# Exercise description:
Every entry below is to be returned unchanged. Images are not part of the copy.

BEGIN

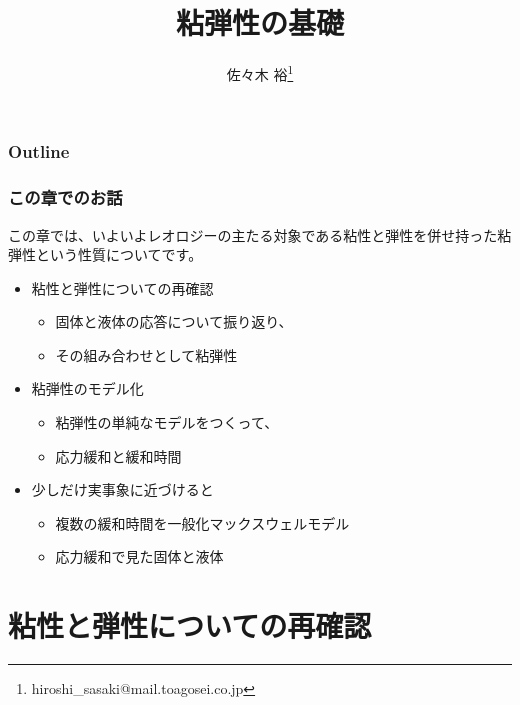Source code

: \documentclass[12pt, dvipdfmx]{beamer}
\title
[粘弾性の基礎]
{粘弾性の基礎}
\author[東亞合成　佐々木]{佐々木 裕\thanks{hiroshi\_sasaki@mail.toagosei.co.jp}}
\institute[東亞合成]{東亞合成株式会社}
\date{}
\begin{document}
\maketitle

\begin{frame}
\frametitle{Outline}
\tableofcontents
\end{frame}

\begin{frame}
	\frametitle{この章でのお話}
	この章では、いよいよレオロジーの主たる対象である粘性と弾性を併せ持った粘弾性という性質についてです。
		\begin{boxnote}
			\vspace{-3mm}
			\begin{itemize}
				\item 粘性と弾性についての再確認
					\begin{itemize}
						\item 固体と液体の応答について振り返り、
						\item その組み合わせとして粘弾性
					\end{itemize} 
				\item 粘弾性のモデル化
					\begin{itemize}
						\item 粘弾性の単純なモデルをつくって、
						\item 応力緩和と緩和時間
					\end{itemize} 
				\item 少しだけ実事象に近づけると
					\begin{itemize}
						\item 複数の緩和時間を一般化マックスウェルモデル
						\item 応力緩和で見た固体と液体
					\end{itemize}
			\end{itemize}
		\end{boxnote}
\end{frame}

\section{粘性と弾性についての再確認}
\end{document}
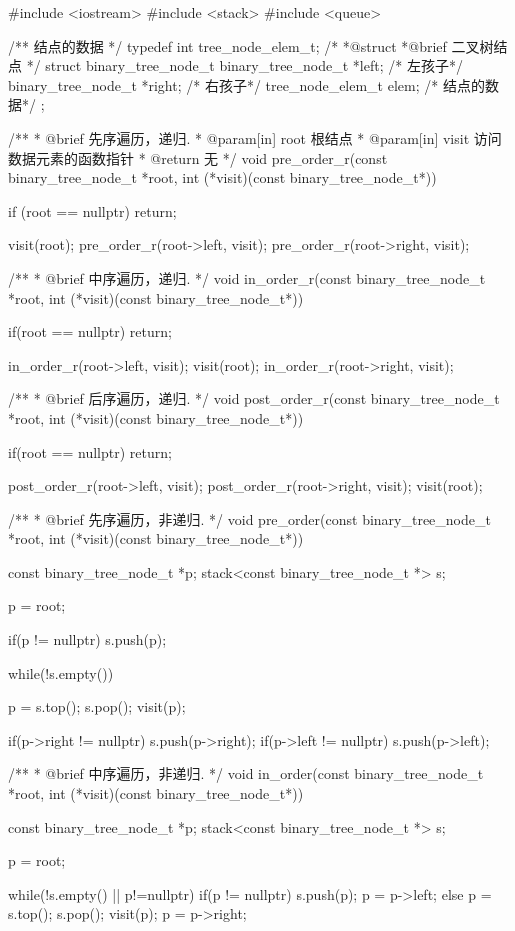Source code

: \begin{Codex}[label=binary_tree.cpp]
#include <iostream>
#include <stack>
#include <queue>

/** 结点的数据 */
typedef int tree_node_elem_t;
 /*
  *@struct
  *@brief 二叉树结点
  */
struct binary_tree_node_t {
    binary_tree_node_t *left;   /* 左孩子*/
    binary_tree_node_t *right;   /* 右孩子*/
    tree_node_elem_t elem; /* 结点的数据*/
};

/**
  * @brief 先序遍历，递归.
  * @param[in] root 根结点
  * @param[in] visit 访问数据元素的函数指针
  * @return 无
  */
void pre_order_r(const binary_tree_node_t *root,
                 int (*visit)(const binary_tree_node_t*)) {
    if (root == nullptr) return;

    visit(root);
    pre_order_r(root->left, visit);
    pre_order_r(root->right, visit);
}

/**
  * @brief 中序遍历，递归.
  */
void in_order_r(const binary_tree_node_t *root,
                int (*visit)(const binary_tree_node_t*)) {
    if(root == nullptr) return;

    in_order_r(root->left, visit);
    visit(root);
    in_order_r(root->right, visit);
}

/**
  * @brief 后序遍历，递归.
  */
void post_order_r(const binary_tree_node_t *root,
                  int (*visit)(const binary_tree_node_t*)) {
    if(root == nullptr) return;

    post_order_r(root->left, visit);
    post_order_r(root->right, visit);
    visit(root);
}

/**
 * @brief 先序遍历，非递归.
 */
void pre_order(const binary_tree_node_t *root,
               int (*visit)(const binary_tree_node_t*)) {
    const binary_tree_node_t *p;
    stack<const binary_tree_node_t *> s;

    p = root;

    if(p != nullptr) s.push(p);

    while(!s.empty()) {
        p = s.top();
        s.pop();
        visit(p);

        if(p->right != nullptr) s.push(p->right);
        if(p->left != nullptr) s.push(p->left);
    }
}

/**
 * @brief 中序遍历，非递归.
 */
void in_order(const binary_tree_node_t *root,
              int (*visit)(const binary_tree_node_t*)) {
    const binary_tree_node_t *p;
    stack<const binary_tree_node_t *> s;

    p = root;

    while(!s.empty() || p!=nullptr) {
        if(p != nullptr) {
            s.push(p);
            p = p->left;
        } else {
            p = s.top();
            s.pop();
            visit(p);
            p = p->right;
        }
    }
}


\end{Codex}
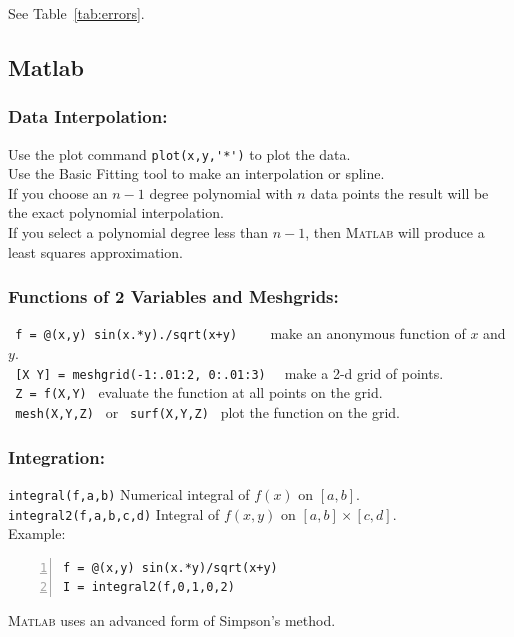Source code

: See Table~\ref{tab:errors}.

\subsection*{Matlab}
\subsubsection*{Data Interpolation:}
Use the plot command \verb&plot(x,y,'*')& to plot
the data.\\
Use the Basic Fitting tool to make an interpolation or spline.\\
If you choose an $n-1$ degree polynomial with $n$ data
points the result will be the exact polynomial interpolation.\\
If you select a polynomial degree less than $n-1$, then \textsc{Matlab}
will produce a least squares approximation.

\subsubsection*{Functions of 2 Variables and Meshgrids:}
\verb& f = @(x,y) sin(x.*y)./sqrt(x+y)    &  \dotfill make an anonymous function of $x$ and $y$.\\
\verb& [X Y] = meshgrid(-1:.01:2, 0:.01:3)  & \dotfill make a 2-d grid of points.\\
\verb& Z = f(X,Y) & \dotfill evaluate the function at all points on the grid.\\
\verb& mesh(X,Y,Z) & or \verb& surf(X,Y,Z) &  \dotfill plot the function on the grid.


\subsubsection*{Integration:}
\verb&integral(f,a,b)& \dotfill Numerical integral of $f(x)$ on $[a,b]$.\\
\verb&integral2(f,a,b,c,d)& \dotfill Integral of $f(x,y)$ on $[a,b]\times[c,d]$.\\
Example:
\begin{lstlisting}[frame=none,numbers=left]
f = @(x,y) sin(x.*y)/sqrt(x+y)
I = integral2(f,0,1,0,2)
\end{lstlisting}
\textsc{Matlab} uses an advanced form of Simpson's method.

END

# Response for this exercise:
Source code

: \documentclass[12pt, dvipdfmx]{beamer}
\title
[粘弾性の基礎]
{粘弾性の基礎}
\author[東亞合成　佐々木]{佐々木 裕\thanks{hiroshi\_sasaki@mail.toagosei.co.jp}}
\institute[東亞合成]{東亞合成株式会社}
\date{}
\begin{document}
\maketitle

\begin{frame}
\frametitle{Outline}
\tableofcontents
\end{frame}

\begin{frame}
	\frametitle{この章でのお話}
	この章では、いよいよレオロジーの主たる対象である粘性と弾性を併せ持った粘弾性という性質についてです。
		\begin{boxnote}
			\vspace{-3mm}
			\begin{itemize}
				\item 粘性と弾性についての再確認
					\begin{itemize}
						\item 固体と液体の応答について振り返り、
						\item その組み合わせとして粘弾性
					\end{itemize} 
				\item 粘弾性のモデル化
					\begin{itemize}
						\item 粘弾性の単純なモデルをつくって、
						\item 応力緩和と緩和時間
					\end{itemize} 
				\item 少しだけ実事象に近づけると
					\begin{itemize}
						\item 複数の緩和時間を一般化マックスウェルモデル
						\item 応力緩和で見た固体と液体
					\end{itemize}
			\end{itemize}
		\end{boxnote}
\end{frame}

\section{粘性と弾性についての再確認}
\end{document}
Source code

: \begin{Codex}[label=binary_tree.cpp]
#include <iostream>
#include <stack>
#include <queue>

/** 结点的数据 */
typedef int tree_node_elem_t;
 /*
  *@struct
  *@brief 二叉树结点
  */
struct binary_tree_node_t {
    binary_tree_node_t *left;   /* 左孩子*/
    binary_tree_node_t *right;   /* 右孩子*/
    tree_node_elem_t elem; /* 结点的数据*/
};

/**
  * @brief 先序遍历，递归.
  * @param[in] root 根结点
  * @param[in] visit 访问数据元素的函数指针
  * @return 无
  */
void pre_order_r(const binary_tree_node_t *root,
                 int (*visit)(const binary_tree_node_t*)) {
    if (root == nullptr) return;

    visit(root);
    pre_order_r(root->left, visit);
    pre_order_r(root->right, visit);
}

/**
  * @brief 中序遍历，递归.
  */
void in_order_r(const binary_tree_node_t *root,
                int (*visit)(const binary_tree_node_t*)) {
    if(root == nullptr) return;

    in_order_r(root->left, visit);
    visit(root);
    in_order_r(root->right, visit);
}

/**
  * @brief 后序遍历，递归.
  */
void post_order_r(const binary_tree_node_t *root,
                  int (*visit)(const binary_tree_node_t*)) {
    if(root == nullptr) return;

    post_order_r(root->left, visit);
    post_order_r(root->right, visit);
    visit(root);
}

/**
 * @brief 先序遍历，非递归.
 */
void pre_order(const binary_tree_node_t *root,
               int (*visit)(const binary_tree_node_t*)) {
    const binary_tree_node_t *p;
    stack<const binary_tree_node_t *> s;

    p = root;

    if(p != nullptr) s.push(p);

    while(!s.empty()) {
        p = s.top();
        s.pop();
        visit(p);

        if(p->right != nullptr) s.push(p->right);
        if(p->left != nullptr) s.push(p->left);
    }
}

/**
 * @brief 中序遍历，非递归.
 */
void in_order(const binary_tree_node_t *root,
              int (*visit)(const binary_tree_node_t*)) {
    const binary_tree_node_t *p;
    stack<const binary_tree_node_t *> s;

    p = root;

    while(!s.empty() || p!=nullptr) {
        if(p != nullptr) {
            s.push(p);
            p = p->left;
        } else {
            p = s.top();
            s.pop();
            visit(p);
            p = p->right;
        }
    }
}


\end{Codex}
Source code

: See Table~\ref{tab:errors}.

\subsection*{Matlab}
\subsubsection*{Data Interpolation:}
Use the plot command \verb&plot(x,y,'*')& to plot
the data.\\
Use the Basic Fitting tool to make an interpolation or spline.\\
If you choose an $n-1$ degree polynomial with $n$ data
points the result will be the exact polynomial interpolation.\\
If you select a polynomial degree less than $n-1$, then \textsc{Matlab}
will produce a least squares approximation.

\subsubsection*{Functions of 2 Variables and Meshgrids:}
\verb& f = @(x,y) sin(x.*y)./sqrt(x+y)    &  \dotfill make an anonymous function of $x$ and $y$.\\
\verb& [X Y] = meshgrid(-1:.01:2, 0:.01:3)  & \dotfill make a 2-d grid of points.\\
\verb& Z = f(X,Y) & \dotfill evaluate the function at all points on the grid.\\
\verb& mesh(X,Y,Z) & or \verb& surf(X,Y,Z) &  \dotfill plot the function on the grid.


\subsubsection*{Integration:}
\verb&integral(f,a,b)& \dotfill Numerical integral of $f(x)$ on $[a,b]$.\\
\verb&integral2(f,a,b,c,d)& \dotfill Integral of $f(x,y)$ on $[a,b]\times[c,d]$.\\
Example:
\begin{lstlisting}[frame=none,numbers=left]
f = @(x,y) sin(x.*y)/sqrt(x+y)
I = integral2(f,0,1,0,2)
\end{lstlisting}
\textsc{Matlab} uses an advanced form of Simpson's method.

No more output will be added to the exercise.